GESTERN / HEUTE / MORGEN: Tag der Befreiung

von Franz Schuh, Schriftsteller, Wien, 09.06.2025, Veröffentlicht in Archipel 348

Am 8. Mai 2025 jährte sich zum 80. Mal die bedingungslose Kapitulation der Deutschen Wehrmacht und damit das Ende des Zweiten Weltkrieges. Auch in Österreich wird dieser Tag jedes Jahr zelebriert.

In Wien findet jeden 8. Mai das «Fest der Freude» statt. Es geht jedoch nicht nur um Freude, sondern auch darum, die Mittäterschaft nicht zu vergessen und sich der Kontinuität bis in die heutige Zeit bewusst zu sein. Wir dürfen hier einen, dieses Jahr am Heldenplatz verlesenen Text mit dem Titel «Erinnern» von Franz Schuh abdrucken: «Es gibt einen Einwand gegen das Erinnern, der sogar gut gemeint sein könnte. Der Einwand lautet: Das Erinnern hält gleichzeitig das zu Erinnernde am Leben. Der ungeheure Zivilisationsbruch in der ersten Hälfte des Zwanzigsten Jahrhunderts liesse sich am besten vergessen. Nur durch Vergessen ist er nicht mehr da.

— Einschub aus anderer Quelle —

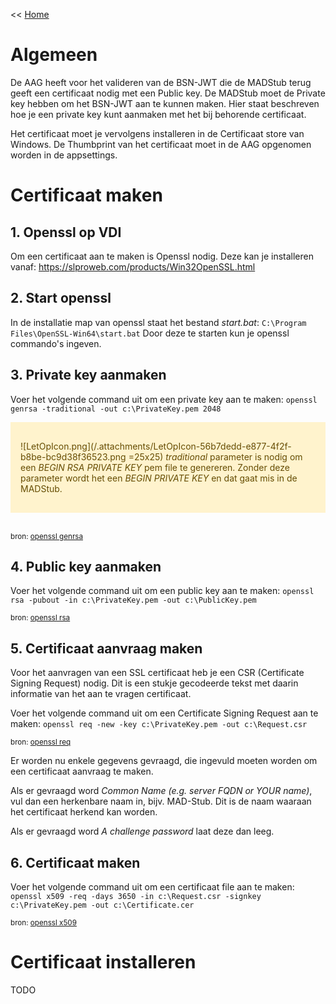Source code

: << [Home](https://codewithedwin.github.io/EdwinsDocumentation/)

# Algemeen
De AAG heeft voor het valideren van de BSN-JWT die de MADStub terug geeft een certificaat nodig met een Public key.
De MADStub moet de Private key hebben om het BSN-JWT aan te kunnen maken. Hier staat beschreven hoe je een private key kunt aanmaken met het bij behorende certificaat.

Het certificaat moet je vervolgens installeren in de Certificaat store van Windows. De Thumbprint van het certificaat moet in de AAG opgenomen worden in de appsettings.

# Certificaat maken

## 1. Openssl op VDI
Om een certificaat aan te maken is Openssl nodig.
Deze kan je installeren vanaf: https://slproweb.com/products/Win32OpenSSL.html

## 2. Start openssl
In de installatie map van openssl staat het bestand _start.bat_: 
`C:\Program Files\OpenSSL-Win64\start.bat`
Door deze te starten kun je openssl commando's ingeven.


## 3. Private key aanmaken
Voer het volgende command uit om een private key aan te maken:
`openssl genrsa -traditional -out c:\PrivateKey.pem 2048`

<div style="color: #664d03; background-color: #fff3cd; padding: 1rem 1rem;">

![LetOpIcon.png](/.attachments/LetOpIcon-56b7dedd-e877-4f2f-b8be-bc9d38f36523.png =25x25) _traditional_ parameter is nodig om een _BEGIN RSA PRIVATE KEY_ pem file te genereren.
Zonder deze parameter wordt het een _BEGIN PRIVATE KEY_ en dat gaat mis in de MADStub.
</div></br>

<small>bron: [openssl genrsa](https://www.openssl.org/docs/manmaster/man1/genrsa.html)</small>

## 4. Public key aanmaken
Voer het volgende command uit om een public key aan te maken:
`openssl rsa -pubout -in c:\PrivateKey.pem -out c:\PublicKey.pem`

<small>bron: [openssl rsa](https://www.openssl.org/docs/manmaster/man1/rsa.html)</small>

## 5. Certificaat aanvraag maken
Voor het aanvragen van een SSL certificaat heb je een CSR (Certificate Signing Request) nodig. Dit is een stukje gecodeerde tekst met daarin informatie van het aan te vragen certificaat.

Voer het volgende command uit om een Certificate Signing Request aan te maken:
`openssl req -new -key c:\PrivateKey.pem -out c:\Request.csr`

<small>bron: [openssl req](https://www.openssl.org/docs/manmaster/man1/req.html)</small>

Er worden nu enkele gegevens gevraagd, die ingevuld moeten worden om een certificaat aanvraag te maken.

Als er gevraagd word _Common Name (e.g. server FQDN or YOUR name)_, vul dan een herkenbare naam in, bijv. MAD-Stub.
Dit is de naam waaraan het certificaat herkend kan worden.

Als er gevraagd word _A challenge password_ laat deze dan leeg.

## 6. Certificaat maken
Voer het volgende command uit om een certificaat file aan te maken:
`openssl x509 -req -days 3650 -in c:\Request.csr -signkey c:\PrivateKey.pem -out c:\Certificate.cer`

<small>bron: [openssl x509](https://www.openssl.org/docs/manmaster/man1/x509.html)</small>


# Certificaat installeren
TODO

So gut das manche vielleicht meinen, so sehr ist es nichts als Eskapismus, nichts als eine vergebliche Flucht aus der Geschichte. Eskapismus ist allerdings eine mächtige Strategie, mit der in einer hedonistischen Gesellschaft vieles auf eingeübte Weise verdrängt wird – also gar nicht zum Verschwinden zu bringen ist. Es gibt auch eine pädagogische Variante des Eskapismus. Sie lautet: Indem man die Erinnerungskultur überbetont, erzeugt man Widerstand gegen ihre guten Absichten. Die unterste Stufe dieser Variante ist, sich über die Belästigung zu beschweren, wenn wieder «davon» die Rede ist.

Ein Heinz Kindermann war im Dritten Reich einer der furchtbarsten Germanisten, ein Nationalsozialist, der die Literaturwissenschaft zur Propaganda der Einheitspartei umfunktioniert hatte. Im Nachkrieg war Heinz Kindermann lange Zeit Leiter des Wiener Instituts für Theaterwissenschaft. Einige seiner Studenten, wenn man sie darauf ansprach, fühlten sich belästigt: Es käme doch nur darauf an, was er heute lehrt, und die Idee war nicht verbreitet, dass das, was er «heute» lehrt, im Zusammenhang mit dem stehen könnte, wofür er seinerzeit Karriere machte.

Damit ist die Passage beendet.